Leggiamo nella prima Lettera di Giovanni (2,15): «Non amate il mondo né le cose che sono nel mondo» (e lo stesso concetto è ribadito in altri passi del Nuovo Testamento). Più avanti Giovanni chiarisce meglio, parlando di «concupiscenza della carne e degli occhi» e di «superbia della vita». Se mi è chiara la negatività della “superbia”, non altrettanto mi sento di dire per le “concupiscenze” citate. Perché non dovremmo amare la bellezza, l’amore, l’arte, la natura e tutto ciò che rende piacevole la vita? Ne deduco che Giovanni intenda dire che «le cose che sono nel mondo» non devono diventare idoli, non devono cioè essere amate più di Dio…

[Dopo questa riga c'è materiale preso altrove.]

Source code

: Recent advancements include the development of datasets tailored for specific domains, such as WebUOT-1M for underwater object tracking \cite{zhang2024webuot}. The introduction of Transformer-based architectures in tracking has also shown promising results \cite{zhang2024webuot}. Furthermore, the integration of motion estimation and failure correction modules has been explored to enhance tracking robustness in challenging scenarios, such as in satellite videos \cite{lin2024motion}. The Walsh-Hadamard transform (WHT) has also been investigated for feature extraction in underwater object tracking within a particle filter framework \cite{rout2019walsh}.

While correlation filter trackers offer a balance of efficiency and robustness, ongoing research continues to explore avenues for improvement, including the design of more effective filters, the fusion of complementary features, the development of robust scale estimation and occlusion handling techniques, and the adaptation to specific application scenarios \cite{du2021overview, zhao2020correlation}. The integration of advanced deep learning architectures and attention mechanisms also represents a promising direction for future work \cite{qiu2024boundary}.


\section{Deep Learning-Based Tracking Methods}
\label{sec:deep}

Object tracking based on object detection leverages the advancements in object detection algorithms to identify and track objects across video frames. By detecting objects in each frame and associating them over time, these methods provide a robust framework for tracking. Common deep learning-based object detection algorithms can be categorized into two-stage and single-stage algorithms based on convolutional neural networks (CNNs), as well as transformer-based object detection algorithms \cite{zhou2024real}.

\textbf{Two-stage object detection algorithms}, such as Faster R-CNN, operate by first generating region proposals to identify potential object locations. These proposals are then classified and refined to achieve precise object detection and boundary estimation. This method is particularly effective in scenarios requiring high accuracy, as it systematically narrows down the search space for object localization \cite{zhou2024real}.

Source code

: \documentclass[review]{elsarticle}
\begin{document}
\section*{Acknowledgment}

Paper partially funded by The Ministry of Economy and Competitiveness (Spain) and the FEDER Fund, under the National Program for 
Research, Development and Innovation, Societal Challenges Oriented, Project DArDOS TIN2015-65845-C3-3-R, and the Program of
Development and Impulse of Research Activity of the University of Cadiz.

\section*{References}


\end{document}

Per capire bene l’invito della prima Lettera di Giovanni a «non amare il mondo né le cose che sono nel mondo» (2, 15), e a non lasciarsi determinare dalla «concupiscenza della carne e degli occhi» e dalla «superbia della vita» (2, 16), bisogna ovviamente chiarire che cosa significhino per Giovanni “mondo” e “concupiscenza”. La nostra lettrice, in realtà, dimostra di essere già abbastanza consapevole al riguardo: la sua lettera, a ben guardare, contiene già buona parte della risposta, che cercherò di integrare con qualche altra considerazione.

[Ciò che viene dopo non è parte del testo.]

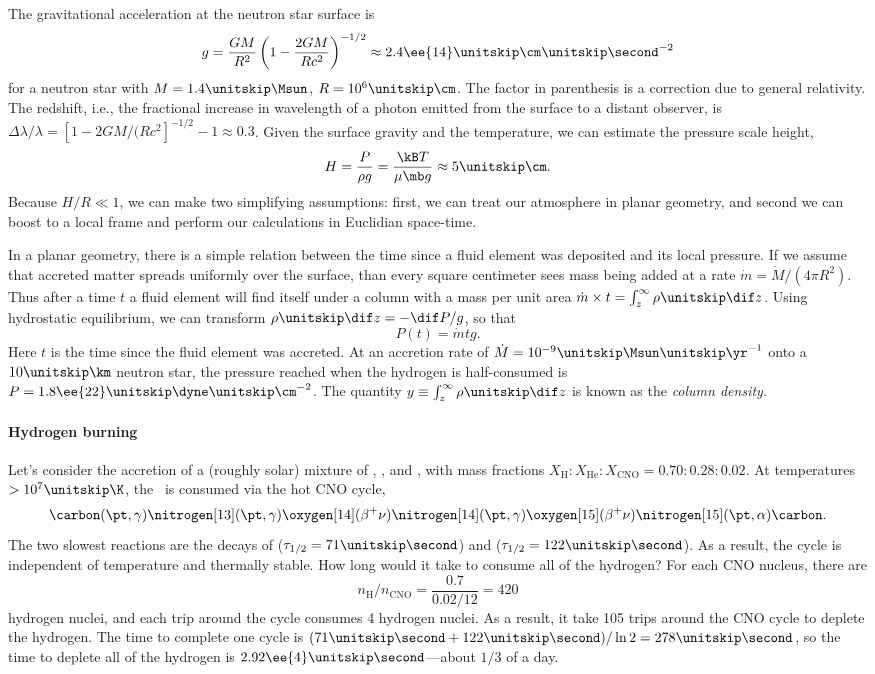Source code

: The gravitational acceleration at the neutron star surface is
\[
	g = \frac{GM}{R^{2}}\left(1-\frac{2GM}{Rc^{2}}\right)^{-1/2}\approx 2.4\ee{14}\nsp\cm\usp\second^{-2}
\]
for a neutron star with $M = 1.4\nsp\Msun$, $R = 10^{6}\nsp\cm$.  The factor in parenthesis is a correction due to general relativity. The redshift, i.e., the fractional increase in wavelength of a photon emitted from the surface to a distant observer, is $\Delta \lambda/\lambda = [1-2GM/(Rc^{2}]^{-1/2} - 1 \approx 0.3$.   Given the surface gravity and the temperature, we can estimate the pressure scale height,
\[
 H = \frac{P}{\rho g} = \frac{\kB T}{\mu\mb g} \approx 5\nsp\cm.
\]
Because $H/R\ll 1$, we can make two simplifying assumptions: first, we can treat our atmosphere in planar geometry, and second we can boost to a local frame and perform our calculations in Euclidian space-time.

In a planar geometry, there is a simple relation between the time since a fluid element was deposited and its local pressure. If we assume that accreted matter spreads uniformly over the surface, than every square centimeter sees mass being added at a rate $\dot{m} = \dot{M}/(4\pi R^{2})$.  Thus after a time $t$ a fluid element will find itself under a column with a mass per unit area $\dot{m}\times t = \int_{z}^{\infty}\rho\usp\dif z$. Using hydrostatic equilibrium, we can transform $\rho\usp\dif z = -\dif P/g$, so that
\[
P(t) = \dot{m}tg.
\]
Here $t$ is the time since the fluid element was accreted.  At an accretion rate of $\dot{M} = 10^{-9}\nsp\Msun\usp\yr^{-1}$ onto a $10\nsp\km$ neutron star, the pressure reached when the hydrogen is half-consumed is $P = 1.8\ee{22}\nsp\dyne\usp\cm^{-2}$.  The quantity $y\equiv \int_{z}^{\infty}\rho\usp\dif z$ is known as the \emph{column density}.

\paragraph{Hydrogen burning}
Let's consider the accretion of a (roughly solar) mixture of \hydrogen, \helium, and \carbon, with mass fractions $X_{\mathrm{H}}:X_{\mathrm{He}}:X_{\mathrm{CNO}} = 0.70:0.28:0.02$. At temperatures $> 10^{7}\nsp\K$, the \hydrogen\ is consumed via the hot CNO cycle,
\[
	\carbon(\pt,\gamma)\nitrogen[13](\pt,\gamma)\oxygen[14](\beta^{+}\nu)\nitrogen[14](\pt,\gamma) \oxygen[15](\beta^{+}\nu)\nitrogen[15](\pt,\alpha)\carbon.
\]
The two slowest  reactions are the decays of \oxygen[14] ($\tau_{1/2} = 71\nsp\second$) and \oxygen[15] ($\tau_{1/2} = 122\nsp\second$). As a result, the cycle is independent of temperature and thermally stable.
How long would it take to consume all of the hydrogen?  For each CNO nucleus, there are
\[ n_{\mathrm{H}}/n_{\mathrm{CNO}} = \frac{0.7}{0.02/12} = 420 \]
hydrogen nuclei, and each trip around the cycle consumes 4 hydrogen nuclei. As a result, it take 105 trips around the CNO cycle to deplete the hydrogen.  The time to complete one cycle is $(71\nsp\second + 122\nsp\second) /\ln 2 = 278\nsp\second$, so the time to deplete all of the hydrogen is $2.92\ee{4}\nsp\second$---about $1/3$ of a day.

Che cosa significa “mondo” nel linguaggio di Giovanni? Significa, in fondo, un’unica cosa, anche se nei vari contesti in cui questo termine (in greco: kósmos) ricorre, può essere letto e interpretato con diverse sfumature: il “mondo” è, per Giovanni, la creatura (umana) che rifiuta il Creatore che l’ha creata. Quindi il “mondo” non è tanto la creazione quanto la creatura, la quale, senza che si capisca bene perché, anziché accettarsi come creatura e riconoscere, onorare e amare il suo Creatore, lo nega, vive senza di lui e anche, spesso, consapevolmente o no, contro di lui. Potremmo dire: l’uomo diventa “mondo” (nel senso che intende Giovanni) nel momento in cui rifiuta Dio e si pone come unico protagonista della sua vita e della sua storia. (…)
È in questo quadro che va collocato l’invito a «non amare il mondo», cioè a non amare il rifiuto di Dio da parte dell’uomo, a non compiacersi nel suo «no» a Dio. La «superbia della vita» ha un senso affine: è la presunzione temeraria, la fiducia spavalda dell’uomo che crede solo in se stesso e dichiara Dio irrilevante e superfluo, per non dire nocivo. Quanto alla «concupiscenza della carne e degli occhi» si può pensare ovviamente alle varie passioni che in un modo o nell’altro ci legano alle «cose che sono nel mondo» (I Giovanni 2, 15), quelli che Gesù chiamava «tesori sulla terra» (Matteo 6, 19) e che facilmente s’impadroniscono del nostro cuore e diventano il principale interesse della nostra vita, quasi la sua ragion d’essere. Ma in un senso più profondo possiamo pensare a quello che Agostino chiamava l’amor sui, l’amore di sé, per il quale facciamo ruotare la vita e il mondo intorno a noi stessi, come se fossimo il centro di entrambi. Nella vita cristiana c’è anche l’amore di sé, ma Gesù lo ha messo al terzo posto, preceduto dall’amore per Dio («con tutto il cuore, tutta l’anima, tutta la mente») e dall’amore per il prossimo («come te stesso», non di meno: Matteo 22, 37-39). La concupiscenza è l’amore di sé così forte da capovolgere le priorità stabilite da Gesù e mettere l’amore per noi stessi prima dell’amore per Dio e per il prossimo.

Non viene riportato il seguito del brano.